O SHAKESPEARE DE GIOVANNI EMANUEL NO TEATRO AMAZONAS EM 1899

 
O SHAKESPEARE DE GIOVANNI EMANUEL
NO TEATRO AMAZONAS EM 1899
 
Rogel Samuel
 
Em «Fastígio e sensibiliudade do Amazonas de ontem», conta Genesino Braga que ele desembarcou no cais da Ponte dos Catraieiros, em Manaus, no dia 12 de maio de 1899, acompanhado de «formosíssima dama», Nella Montagna, primeira atriz da Companhia Italiana de Dramas e Tragédias, ele o famoso Giovanni Emanuel (Morano Po, Casale, 1848 – Torino 1902).
Quem era?
            Tinha sido um ex-empregado do Ministero dell'Agricoltura que, depois de assistir a uma récita de Ernesto Rossi, sentiu-se atraído pelo teatro e acabou tornando-se tão famoso quanto Sarah Bernhardt.
            Livros há, hoje, e teses sobre ele. Como o recente estudo, de Armando Petrini, «Attori e scena nel teatro italiano di fine Ottocento. Studio critico su Emanuel e Giacinta Pezzana» (Torino, DAMS Università degli studi di Torino, 2002).
            Grande intérprete de Shakespeare, Giovanni Emanuel revolucionou a cena italiana.
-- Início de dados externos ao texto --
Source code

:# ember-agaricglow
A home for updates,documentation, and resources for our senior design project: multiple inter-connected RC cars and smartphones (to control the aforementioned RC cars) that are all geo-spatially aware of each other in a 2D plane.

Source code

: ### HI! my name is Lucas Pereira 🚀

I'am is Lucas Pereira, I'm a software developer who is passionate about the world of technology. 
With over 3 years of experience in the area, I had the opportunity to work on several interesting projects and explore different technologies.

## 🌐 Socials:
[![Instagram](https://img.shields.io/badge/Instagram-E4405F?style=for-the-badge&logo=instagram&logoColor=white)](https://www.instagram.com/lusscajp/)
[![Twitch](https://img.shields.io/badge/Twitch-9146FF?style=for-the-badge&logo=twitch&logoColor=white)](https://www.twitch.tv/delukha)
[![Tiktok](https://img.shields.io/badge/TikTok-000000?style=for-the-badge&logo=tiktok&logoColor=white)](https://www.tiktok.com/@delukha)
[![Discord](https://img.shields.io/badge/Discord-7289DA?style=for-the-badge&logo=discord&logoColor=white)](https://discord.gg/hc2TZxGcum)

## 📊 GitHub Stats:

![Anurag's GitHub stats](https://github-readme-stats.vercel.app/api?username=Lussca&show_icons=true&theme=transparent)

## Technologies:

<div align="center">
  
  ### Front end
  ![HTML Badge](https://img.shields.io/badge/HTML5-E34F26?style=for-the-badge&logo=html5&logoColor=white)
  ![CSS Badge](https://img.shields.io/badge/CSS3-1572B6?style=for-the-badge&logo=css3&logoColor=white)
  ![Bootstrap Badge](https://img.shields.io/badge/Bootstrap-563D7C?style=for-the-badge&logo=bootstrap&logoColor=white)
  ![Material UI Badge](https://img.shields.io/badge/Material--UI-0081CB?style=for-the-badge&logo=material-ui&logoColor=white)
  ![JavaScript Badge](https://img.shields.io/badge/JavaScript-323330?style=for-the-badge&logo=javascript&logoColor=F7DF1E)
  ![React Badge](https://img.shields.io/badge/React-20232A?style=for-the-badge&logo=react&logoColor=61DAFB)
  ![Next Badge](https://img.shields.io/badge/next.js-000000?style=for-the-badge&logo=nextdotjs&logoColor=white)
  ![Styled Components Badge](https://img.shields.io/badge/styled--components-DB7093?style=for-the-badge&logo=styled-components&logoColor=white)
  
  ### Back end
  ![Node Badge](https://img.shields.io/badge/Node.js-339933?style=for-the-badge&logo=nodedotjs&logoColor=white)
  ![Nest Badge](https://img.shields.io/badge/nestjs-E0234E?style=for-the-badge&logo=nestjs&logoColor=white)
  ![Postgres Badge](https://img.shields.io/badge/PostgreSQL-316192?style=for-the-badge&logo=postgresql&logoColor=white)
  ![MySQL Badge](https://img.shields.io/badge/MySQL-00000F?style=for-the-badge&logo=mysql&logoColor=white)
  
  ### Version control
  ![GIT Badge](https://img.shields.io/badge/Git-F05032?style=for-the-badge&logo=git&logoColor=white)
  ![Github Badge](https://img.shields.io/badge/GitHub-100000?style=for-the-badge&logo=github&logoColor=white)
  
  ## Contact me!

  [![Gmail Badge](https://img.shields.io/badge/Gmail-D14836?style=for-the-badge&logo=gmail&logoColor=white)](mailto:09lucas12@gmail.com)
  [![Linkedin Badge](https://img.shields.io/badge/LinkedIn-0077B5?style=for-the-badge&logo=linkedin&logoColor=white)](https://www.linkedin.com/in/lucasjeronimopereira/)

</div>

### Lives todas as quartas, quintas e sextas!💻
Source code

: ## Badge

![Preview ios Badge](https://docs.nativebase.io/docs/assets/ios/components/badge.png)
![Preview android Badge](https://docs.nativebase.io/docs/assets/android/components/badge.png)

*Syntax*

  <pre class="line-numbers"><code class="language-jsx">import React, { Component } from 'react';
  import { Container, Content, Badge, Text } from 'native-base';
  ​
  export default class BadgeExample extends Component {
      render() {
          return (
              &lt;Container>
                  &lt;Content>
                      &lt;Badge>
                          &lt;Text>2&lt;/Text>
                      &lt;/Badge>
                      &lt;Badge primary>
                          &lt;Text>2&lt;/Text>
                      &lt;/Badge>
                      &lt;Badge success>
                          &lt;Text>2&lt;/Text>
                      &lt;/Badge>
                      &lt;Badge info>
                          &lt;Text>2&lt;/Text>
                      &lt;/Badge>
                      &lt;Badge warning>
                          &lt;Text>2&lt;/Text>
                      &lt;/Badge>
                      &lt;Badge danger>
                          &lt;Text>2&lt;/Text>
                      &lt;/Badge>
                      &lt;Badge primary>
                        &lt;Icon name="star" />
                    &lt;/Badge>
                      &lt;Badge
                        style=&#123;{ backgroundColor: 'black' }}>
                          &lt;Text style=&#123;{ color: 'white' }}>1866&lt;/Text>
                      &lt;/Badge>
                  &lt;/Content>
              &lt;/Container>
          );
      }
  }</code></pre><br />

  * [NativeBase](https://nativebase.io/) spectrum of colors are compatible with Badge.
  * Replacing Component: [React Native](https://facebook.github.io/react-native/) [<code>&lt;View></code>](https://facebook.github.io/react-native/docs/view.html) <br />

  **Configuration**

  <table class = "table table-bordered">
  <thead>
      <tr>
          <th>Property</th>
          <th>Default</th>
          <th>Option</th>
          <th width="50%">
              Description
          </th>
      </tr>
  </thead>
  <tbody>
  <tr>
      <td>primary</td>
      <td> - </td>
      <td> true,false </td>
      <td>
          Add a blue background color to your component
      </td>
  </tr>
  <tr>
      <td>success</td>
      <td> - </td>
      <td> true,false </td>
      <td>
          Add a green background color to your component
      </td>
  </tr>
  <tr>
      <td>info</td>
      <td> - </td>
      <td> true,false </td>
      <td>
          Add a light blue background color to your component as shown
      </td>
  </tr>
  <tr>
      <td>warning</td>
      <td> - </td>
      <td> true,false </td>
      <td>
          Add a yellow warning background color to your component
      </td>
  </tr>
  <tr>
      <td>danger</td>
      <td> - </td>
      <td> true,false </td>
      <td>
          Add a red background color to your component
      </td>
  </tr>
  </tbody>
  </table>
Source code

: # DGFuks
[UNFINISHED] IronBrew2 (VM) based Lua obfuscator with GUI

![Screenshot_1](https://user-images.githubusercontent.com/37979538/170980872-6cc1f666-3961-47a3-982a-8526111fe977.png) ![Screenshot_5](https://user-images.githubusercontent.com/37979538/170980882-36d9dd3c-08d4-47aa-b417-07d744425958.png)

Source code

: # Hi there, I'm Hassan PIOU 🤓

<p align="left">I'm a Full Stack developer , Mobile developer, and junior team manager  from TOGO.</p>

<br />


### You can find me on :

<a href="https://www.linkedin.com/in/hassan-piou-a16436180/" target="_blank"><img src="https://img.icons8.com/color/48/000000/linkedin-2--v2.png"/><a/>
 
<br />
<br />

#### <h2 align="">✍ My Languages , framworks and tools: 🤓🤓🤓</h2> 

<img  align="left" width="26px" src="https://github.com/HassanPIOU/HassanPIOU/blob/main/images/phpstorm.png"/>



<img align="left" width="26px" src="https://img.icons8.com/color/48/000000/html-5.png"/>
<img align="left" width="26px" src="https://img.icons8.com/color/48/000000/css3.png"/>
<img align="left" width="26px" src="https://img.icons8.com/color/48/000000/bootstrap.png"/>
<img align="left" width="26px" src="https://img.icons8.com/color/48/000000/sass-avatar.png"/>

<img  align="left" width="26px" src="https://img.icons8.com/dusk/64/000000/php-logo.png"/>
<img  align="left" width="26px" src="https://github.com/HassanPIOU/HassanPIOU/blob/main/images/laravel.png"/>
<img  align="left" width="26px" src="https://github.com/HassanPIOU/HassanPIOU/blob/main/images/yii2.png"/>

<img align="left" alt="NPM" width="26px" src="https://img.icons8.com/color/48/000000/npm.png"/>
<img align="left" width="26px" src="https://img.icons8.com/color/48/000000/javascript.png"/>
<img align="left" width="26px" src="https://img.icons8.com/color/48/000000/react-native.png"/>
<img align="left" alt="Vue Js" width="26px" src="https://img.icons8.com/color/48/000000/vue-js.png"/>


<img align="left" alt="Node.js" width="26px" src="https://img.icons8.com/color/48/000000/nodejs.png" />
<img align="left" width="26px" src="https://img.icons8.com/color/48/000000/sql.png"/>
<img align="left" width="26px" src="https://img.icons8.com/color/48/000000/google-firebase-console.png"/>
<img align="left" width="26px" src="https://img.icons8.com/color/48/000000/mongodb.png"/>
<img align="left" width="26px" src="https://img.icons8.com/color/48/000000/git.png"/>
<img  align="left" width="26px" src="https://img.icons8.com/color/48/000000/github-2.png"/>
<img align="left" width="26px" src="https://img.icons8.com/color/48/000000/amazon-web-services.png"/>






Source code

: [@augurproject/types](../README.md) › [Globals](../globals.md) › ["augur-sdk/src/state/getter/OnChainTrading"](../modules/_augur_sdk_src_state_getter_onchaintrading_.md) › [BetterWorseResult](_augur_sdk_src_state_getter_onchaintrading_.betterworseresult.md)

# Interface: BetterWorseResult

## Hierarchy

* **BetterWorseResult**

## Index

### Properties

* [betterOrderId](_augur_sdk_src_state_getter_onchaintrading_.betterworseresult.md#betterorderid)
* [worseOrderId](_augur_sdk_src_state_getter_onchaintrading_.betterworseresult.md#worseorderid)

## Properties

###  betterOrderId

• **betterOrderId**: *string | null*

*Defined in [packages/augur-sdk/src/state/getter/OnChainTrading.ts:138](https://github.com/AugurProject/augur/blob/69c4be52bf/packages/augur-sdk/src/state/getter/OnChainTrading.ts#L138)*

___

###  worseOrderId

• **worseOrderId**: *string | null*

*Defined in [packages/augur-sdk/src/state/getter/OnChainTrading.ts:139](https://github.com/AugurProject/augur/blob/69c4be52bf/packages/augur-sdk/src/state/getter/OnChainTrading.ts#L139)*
Pela década 1882-93, enveredou no modo do naturalismo poético de representar, alcançando sucesso máximo de crítica e de público, apreciado como diretor e como ator. "Um ator só faz escadaria de si mesmo", dizia ele, e teve várias fases na sua gloriosa carreira.
            Em carta para Felice Cavallotti, de novembro de 1886, ele diz: " Eu estou usando os ombros, o cérebro e o coração de Otello, e com isso tenho um trabalho enorme, estudo a fé de um mártir. Quero fazer a sua mais polêmica interpretação»: e as críticas sobre o modo de recitar o Otello assumem imediatamente o tom de réplicas; provavelmente como muitos é esta a circunstância na qual com grande efetividade assume a cena o seu aspecto poético naturalista: e isto em parte se explica por julgamentos contraditórios na arte da representação.   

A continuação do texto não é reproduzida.